Price of admission to the keep is 3 Euros, and you can take a guided tour in French if you’re so inclined. (I did so three years ago.) For an extra Euro, you can buy a combination ticket that affords you access to the Nicolas Poussin museum in Les Andelys, outside which the great French painter was born. We decided to check out the place and were somewhat surprised to learn that the museum contains precisely one work by Poussin. One of his historical epics, Coriolanus Hears the Supplication of His Wife and His Mother depicts a scene known to students of Shakespeare and to those of Roman history, with a full display of Poussin’s muscular classicism and dramatic composition and gestures. Though it’s a very good painting, and there’s a very good Roman mosaic in an adjacent room, the rest of the collections look less like a museum than a thrift store, with bric-a-brac that the locals didn’t have any other use for. One might be disappointed if one had paid full admission — so you are warned.

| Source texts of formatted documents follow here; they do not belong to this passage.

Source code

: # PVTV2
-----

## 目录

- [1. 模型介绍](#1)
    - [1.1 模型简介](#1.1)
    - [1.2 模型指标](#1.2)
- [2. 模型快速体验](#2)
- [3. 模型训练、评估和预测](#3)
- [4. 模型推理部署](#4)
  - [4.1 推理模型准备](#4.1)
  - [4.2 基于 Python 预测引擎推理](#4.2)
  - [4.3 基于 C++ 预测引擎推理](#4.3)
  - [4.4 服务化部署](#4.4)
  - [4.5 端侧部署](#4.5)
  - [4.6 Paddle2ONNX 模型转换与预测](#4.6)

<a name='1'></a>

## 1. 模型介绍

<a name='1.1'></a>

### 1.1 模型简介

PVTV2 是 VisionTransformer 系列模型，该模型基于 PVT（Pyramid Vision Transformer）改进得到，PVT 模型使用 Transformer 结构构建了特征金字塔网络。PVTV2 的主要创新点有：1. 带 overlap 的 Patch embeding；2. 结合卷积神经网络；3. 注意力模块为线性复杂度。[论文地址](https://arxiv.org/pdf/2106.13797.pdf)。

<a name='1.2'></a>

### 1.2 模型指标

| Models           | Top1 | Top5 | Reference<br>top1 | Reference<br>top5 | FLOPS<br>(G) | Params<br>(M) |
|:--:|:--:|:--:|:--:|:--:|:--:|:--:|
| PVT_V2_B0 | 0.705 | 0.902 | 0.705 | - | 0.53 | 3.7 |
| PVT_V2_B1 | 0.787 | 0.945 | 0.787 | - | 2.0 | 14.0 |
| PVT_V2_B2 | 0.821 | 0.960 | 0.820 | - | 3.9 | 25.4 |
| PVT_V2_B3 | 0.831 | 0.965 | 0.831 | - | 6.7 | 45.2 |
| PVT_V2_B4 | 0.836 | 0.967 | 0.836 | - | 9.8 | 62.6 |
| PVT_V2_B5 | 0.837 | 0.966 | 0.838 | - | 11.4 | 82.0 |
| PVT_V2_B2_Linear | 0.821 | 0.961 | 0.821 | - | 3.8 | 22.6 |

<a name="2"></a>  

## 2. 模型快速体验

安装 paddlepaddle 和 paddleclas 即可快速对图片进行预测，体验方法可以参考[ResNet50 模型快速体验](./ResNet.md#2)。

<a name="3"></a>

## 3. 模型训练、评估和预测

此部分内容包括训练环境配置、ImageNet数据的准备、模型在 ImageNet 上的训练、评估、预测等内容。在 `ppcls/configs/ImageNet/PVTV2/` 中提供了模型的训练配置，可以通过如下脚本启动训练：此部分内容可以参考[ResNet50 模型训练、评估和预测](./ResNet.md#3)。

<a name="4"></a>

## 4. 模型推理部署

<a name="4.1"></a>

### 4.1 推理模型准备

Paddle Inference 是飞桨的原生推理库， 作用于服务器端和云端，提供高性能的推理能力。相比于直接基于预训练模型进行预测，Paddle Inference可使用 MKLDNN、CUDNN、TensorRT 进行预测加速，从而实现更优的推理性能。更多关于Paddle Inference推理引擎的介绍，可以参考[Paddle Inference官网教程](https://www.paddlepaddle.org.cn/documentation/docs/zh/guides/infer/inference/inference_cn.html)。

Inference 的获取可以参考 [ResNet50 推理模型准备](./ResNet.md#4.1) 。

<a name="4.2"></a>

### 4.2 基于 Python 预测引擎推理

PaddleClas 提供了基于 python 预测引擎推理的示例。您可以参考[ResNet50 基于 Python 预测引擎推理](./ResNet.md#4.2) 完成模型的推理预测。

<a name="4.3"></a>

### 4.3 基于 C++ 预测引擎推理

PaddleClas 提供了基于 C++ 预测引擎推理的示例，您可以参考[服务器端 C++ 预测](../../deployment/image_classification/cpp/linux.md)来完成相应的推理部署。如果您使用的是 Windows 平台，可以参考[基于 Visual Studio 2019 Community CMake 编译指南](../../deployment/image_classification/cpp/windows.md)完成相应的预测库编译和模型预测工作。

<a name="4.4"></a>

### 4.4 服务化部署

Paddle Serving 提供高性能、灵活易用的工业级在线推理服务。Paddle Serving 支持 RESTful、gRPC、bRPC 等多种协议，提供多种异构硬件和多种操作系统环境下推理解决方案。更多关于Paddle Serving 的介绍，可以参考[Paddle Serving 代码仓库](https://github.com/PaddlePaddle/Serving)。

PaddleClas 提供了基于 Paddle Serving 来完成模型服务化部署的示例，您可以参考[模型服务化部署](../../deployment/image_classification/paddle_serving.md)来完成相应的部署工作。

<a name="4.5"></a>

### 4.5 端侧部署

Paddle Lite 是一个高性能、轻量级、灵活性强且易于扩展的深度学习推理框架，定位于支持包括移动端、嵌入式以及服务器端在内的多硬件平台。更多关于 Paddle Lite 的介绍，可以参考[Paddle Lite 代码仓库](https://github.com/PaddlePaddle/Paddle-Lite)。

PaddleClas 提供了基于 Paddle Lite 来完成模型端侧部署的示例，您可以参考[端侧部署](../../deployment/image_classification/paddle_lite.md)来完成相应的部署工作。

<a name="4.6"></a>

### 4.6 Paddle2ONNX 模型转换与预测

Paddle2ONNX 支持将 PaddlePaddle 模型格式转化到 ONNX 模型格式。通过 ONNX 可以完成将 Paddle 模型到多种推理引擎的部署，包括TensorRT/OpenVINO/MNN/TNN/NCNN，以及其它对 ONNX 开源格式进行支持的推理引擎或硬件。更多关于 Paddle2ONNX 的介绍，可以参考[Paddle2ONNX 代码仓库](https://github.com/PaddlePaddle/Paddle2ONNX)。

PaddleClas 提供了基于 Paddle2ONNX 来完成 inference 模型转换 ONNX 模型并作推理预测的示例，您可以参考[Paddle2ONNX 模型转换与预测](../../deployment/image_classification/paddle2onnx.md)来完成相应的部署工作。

As I say, this wasn’t my first trip through this part of the country, but on previous visits, my attempts to get into the Château de La Roche-Guyon failed miserably. I have lost count how many times I’ve arrived, only to find the place closing or closed. Now at last I have succeeded, and it’s quite a remarkable place, consisting of a medieval tower, and a manor house built on the foundations of the medieval keep and updated during the Renaissance and 18th century. The house is full of ghosts, including one scion of the 19th century, a notably handsome youth who watched in horror one night at a party, when his bride’s gown caught fire and she burned to death on the spot. He reacted by becoming a reactionary Catholic, eventually an archbishop, and among the first things he did was to burn all the “heretical” books in his ancestral library. (These likely included tomes belonging to François de la Rochefoucauld, known by legally mandated trademark as “the author of the celebrated Maxims,” in the 17th century.)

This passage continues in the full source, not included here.